# TASK ITEM:
Scan the entries and copy each line where the word "objetivosdelcurso" is present.

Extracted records
+ + + + +

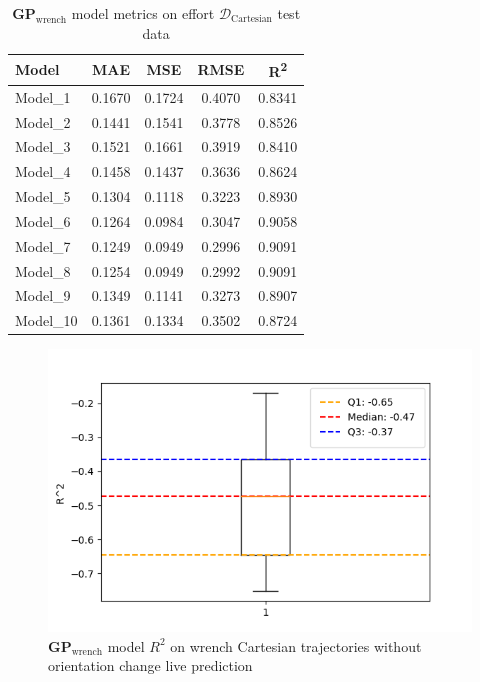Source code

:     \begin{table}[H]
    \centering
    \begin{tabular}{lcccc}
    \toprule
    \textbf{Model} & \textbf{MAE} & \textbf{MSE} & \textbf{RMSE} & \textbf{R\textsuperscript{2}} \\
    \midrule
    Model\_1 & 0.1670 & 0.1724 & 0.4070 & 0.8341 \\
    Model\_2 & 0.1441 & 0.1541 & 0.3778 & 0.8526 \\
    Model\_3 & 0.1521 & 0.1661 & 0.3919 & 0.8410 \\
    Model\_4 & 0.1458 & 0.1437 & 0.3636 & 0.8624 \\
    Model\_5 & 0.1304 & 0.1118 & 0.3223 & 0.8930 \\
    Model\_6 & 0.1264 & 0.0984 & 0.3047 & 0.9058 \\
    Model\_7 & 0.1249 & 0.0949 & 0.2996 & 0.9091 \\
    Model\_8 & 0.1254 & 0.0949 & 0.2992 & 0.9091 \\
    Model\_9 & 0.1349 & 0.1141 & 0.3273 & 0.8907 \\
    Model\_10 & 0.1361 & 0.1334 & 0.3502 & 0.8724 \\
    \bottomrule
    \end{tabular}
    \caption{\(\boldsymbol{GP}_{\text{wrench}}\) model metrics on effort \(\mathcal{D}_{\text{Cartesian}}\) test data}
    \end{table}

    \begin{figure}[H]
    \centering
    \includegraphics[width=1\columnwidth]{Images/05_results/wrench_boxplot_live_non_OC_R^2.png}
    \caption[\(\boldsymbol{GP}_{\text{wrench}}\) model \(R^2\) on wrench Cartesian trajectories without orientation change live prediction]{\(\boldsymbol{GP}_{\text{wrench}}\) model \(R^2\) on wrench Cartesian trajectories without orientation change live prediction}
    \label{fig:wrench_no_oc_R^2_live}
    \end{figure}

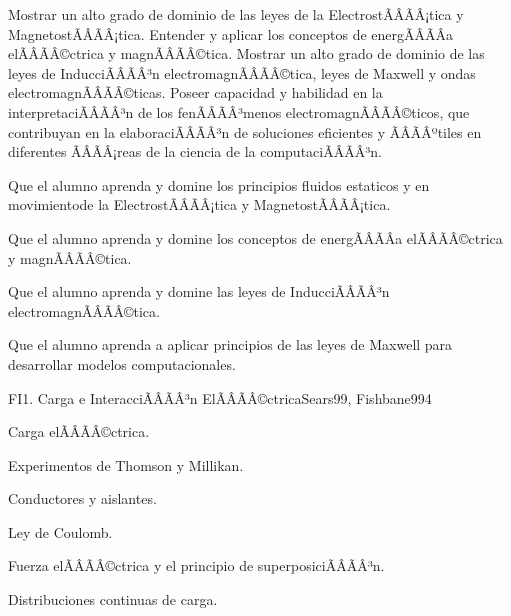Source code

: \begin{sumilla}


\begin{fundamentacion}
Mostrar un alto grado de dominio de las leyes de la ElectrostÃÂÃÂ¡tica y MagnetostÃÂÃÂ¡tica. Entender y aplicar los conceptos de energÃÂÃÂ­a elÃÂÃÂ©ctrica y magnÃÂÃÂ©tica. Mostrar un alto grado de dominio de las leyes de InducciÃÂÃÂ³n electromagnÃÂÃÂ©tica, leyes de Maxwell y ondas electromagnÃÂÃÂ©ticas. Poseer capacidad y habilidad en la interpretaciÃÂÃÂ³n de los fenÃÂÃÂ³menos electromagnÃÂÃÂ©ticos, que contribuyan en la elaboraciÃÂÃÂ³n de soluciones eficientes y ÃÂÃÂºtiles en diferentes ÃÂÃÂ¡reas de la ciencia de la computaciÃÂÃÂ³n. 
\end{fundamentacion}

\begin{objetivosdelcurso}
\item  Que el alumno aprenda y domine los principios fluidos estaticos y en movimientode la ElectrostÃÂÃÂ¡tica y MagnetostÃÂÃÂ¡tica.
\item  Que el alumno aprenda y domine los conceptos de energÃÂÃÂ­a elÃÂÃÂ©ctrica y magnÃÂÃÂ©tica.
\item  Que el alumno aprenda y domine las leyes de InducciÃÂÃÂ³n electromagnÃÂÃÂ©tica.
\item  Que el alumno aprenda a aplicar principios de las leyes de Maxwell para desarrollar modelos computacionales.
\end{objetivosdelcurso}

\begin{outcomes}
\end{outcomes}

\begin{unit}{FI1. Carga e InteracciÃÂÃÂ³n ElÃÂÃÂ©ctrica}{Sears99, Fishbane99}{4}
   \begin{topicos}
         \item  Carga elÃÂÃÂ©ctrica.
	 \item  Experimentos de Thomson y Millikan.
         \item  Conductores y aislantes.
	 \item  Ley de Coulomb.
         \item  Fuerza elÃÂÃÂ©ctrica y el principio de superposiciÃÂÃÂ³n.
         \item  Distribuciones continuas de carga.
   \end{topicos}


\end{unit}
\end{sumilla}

+ + + + +

# RESPONSE:
\begin{objetivosdelcurso}
\end{objetivosdelcurso}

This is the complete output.